---- Records for processing
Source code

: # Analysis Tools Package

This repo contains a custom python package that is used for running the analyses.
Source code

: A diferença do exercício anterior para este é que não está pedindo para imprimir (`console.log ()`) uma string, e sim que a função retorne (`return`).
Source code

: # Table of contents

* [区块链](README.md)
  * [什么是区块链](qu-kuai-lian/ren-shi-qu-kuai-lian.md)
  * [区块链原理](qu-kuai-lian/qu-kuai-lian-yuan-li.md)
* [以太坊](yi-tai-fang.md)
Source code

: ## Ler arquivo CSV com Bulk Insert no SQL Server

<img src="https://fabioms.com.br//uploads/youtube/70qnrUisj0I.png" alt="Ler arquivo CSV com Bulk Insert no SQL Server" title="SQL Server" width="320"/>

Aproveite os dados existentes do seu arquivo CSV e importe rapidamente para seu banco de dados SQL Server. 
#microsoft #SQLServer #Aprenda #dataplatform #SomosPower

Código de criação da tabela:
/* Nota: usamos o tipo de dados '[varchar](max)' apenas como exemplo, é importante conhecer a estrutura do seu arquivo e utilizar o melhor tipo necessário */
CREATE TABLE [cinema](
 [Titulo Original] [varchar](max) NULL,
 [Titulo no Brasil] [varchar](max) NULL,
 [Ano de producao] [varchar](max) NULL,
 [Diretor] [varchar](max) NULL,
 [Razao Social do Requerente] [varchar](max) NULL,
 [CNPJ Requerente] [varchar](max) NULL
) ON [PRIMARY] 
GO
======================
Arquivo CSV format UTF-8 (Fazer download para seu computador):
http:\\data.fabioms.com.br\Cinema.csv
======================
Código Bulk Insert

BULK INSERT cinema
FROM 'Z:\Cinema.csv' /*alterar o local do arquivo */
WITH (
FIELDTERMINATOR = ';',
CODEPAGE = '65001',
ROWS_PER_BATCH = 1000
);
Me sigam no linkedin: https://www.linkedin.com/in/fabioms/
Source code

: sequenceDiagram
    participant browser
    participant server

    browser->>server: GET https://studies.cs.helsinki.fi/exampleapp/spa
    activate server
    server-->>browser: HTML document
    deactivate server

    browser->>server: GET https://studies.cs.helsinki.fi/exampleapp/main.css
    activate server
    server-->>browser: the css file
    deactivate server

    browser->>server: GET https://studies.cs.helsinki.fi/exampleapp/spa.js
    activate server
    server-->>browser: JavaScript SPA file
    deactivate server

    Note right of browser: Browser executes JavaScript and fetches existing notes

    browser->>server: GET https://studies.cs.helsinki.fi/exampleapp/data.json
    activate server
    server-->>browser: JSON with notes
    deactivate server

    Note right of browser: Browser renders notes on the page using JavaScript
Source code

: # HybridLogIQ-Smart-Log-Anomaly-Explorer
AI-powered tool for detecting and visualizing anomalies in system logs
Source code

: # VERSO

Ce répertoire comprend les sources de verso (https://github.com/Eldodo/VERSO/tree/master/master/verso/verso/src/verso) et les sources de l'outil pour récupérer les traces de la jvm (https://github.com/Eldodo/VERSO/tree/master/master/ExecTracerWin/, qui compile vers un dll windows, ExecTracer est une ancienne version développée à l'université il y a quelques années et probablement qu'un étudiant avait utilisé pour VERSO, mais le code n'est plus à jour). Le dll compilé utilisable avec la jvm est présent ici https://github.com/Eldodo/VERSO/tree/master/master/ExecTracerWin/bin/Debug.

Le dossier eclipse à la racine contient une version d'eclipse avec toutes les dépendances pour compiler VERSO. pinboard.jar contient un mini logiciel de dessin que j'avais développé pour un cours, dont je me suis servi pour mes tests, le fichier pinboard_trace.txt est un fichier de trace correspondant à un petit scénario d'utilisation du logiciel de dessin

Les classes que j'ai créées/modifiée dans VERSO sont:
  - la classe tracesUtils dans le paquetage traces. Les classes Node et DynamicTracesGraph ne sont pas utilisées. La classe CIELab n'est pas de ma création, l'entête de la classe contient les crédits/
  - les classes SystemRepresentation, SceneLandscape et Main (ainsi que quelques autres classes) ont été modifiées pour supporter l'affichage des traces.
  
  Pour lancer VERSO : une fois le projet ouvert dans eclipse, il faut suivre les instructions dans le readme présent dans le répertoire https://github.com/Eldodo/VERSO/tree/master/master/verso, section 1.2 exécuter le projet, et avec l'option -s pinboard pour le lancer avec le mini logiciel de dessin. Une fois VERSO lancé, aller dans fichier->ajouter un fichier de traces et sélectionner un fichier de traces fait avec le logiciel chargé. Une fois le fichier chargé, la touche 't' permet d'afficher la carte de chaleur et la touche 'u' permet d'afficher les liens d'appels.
--------
▸ **What is expected**
Output the records in full. Match them exactly.

▸ **Answer section**
Source code

: # Analysis Tools Package

This repo contains a custom python package that is used for running the analyses.
Source code

: A diferença do exercício anterior para este é que não está pedindo para imprimir (`console.log ()`) uma string, e sim que a função retorne (`return`).
Source code

: # Table of contents

* [区块链](README.md)
  * [什么是区块链](qu-kuai-lian/ren-shi-qu-kuai-lian.md)
  * [区块链原理](qu-kuai-lian/qu-kuai-lian-yuan-li.md)
* [以太坊](yi-tai-fang.md)
Source code

: ## Ler arquivo CSV com Bulk Insert no SQL Server

<img src="https://fabioms.com.br//uploads/youtube/70qnrUisj0I.png" alt="Ler arquivo CSV com Bulk Insert no SQL Server" title="SQL Server" width="320"/>

Aproveite os dados existentes do seu arquivo CSV e importe rapidamente para seu banco de dados SQL Server. 
#microsoft #SQLServer #Aprenda #dataplatform #SomosPower

Código de criação da tabela:
/* Nota: usamos o tipo de dados '[varchar](max)' apenas como exemplo, é importante conhecer a estrutura do seu arquivo e utilizar o melhor tipo necessário */
CREATE TABLE [cinema](
 [Titulo Original] [varchar](max) NULL,
 [Titulo no Brasil] [varchar](max) NULL,
 [Ano de producao] [varchar](max) NULL,
 [Diretor] [varchar](max) NULL,
 [Razao Social do Requerente] [varchar](max) NULL,
 [CNPJ Requerente] [varchar](max) NULL
) ON [PRIMARY] 
GO
======================
Arquivo CSV format UTF-8 (Fazer download para seu computador):
http:\\data.fabioms.com.br\Cinema.csv
======================
Código Bulk Insert

BULK INSERT cinema
FROM 'Z:\Cinema.csv' /*alterar o local do arquivo */
WITH (
FIELDTERMINATOR = ';',
CODEPAGE = '65001',
ROWS_PER_BATCH = 1000
);
Me sigam no linkedin: https://www.linkedin.com/in/fabioms/
Source code

: sequenceDiagram
    participant browser
    participant server

    browser->>server: GET https://studies.cs.helsinki.fi/exampleapp/spa
    activate server
    server-->>browser: HTML document
    deactivate server

    browser->>server: GET https://studies.cs.helsinki.fi/exampleapp/main.css
    activate server
    server-->>browser: the css file
    deactivate server

    browser->>server: GET https://studies.cs.helsinki.fi/exampleapp/spa.js
    activate server
    server-->>browser: JavaScript SPA file
    deactivate server

    Note right of browser: Browser executes JavaScript and fetches existing notes

    browser->>server: GET https://studies.cs.helsinki.fi/exampleapp/data.json
    activate server
    server-->>browser: JSON with notes
    deactivate server

    Note right of browser: Browser renders notes on the page using JavaScript
Source code

: # HybridLogIQ-Smart-Log-Anomaly-Explorer
AI-powered tool for detecting and visualizing anomalies in system logs
Source code

: # VERSO

Ce répertoire comprend les sources de verso (https://github.com/Eldodo/VERSO/tree/master/master/verso/verso/src/verso) et les sources de l'outil pour récupérer les traces de la jvm (https://github.com/Eldodo/VERSO/tree/master/master/ExecTracerWin/, qui compile vers un dll windows, ExecTracer est une ancienne version développée à l'université il y a quelques années et probablement qu'un étudiant avait utilisé pour VERSO, mais le code n'est plus à jour). Le dll compilé utilisable avec la jvm est présent ici https://github.com/Eldodo/VERSO/tree/master/master/ExecTracerWin/bin/Debug.

Le dossier eclipse à la racine contient une version d'eclipse avec toutes les dépendances pour compiler VERSO. pinboard.jar contient un mini logiciel de dessin que j'avais développé pour un cours, dont je me suis servi pour mes tests, le fichier pinboard_trace.txt est un fichier de trace correspondant à un petit scénario d'utilisation du logiciel de dessin

Les classes que j'ai créées/modifiée dans VERSO sont:
  - la classe tracesUtils dans le paquetage traces. Les classes Node et DynamicTracesGraph ne sont pas utilisées. La classe CIELab n'est pas de ma création, l'entête de la classe contient les crédits/
  - les classes SystemRepresentation, SceneLandscape et Main (ainsi que quelques autres classes) ont été modifiées pour supporter l'affichage des traces.
  
  Pour lancer VERSO : une fois le projet ouvert dans eclipse, il faut suivre les instructions dans le readme présent dans le répertoire https://github.com/Eldodo/VERSO/tree/master/master/verso, section 1.2 exécuter le projet, et avec l'option -s pinboard pour le lancer avec le mini logiciel de dessin. Une fois VERSO lancé, aller dans fichier->ajouter un fichier de traces et sélectionner un fichier de traces fait avec le logiciel chargé. Une fois le fichier chargé, la touche 't' permet d'afficher la carte de chaleur et la touche 'u' permet d'afficher les liens d'appels.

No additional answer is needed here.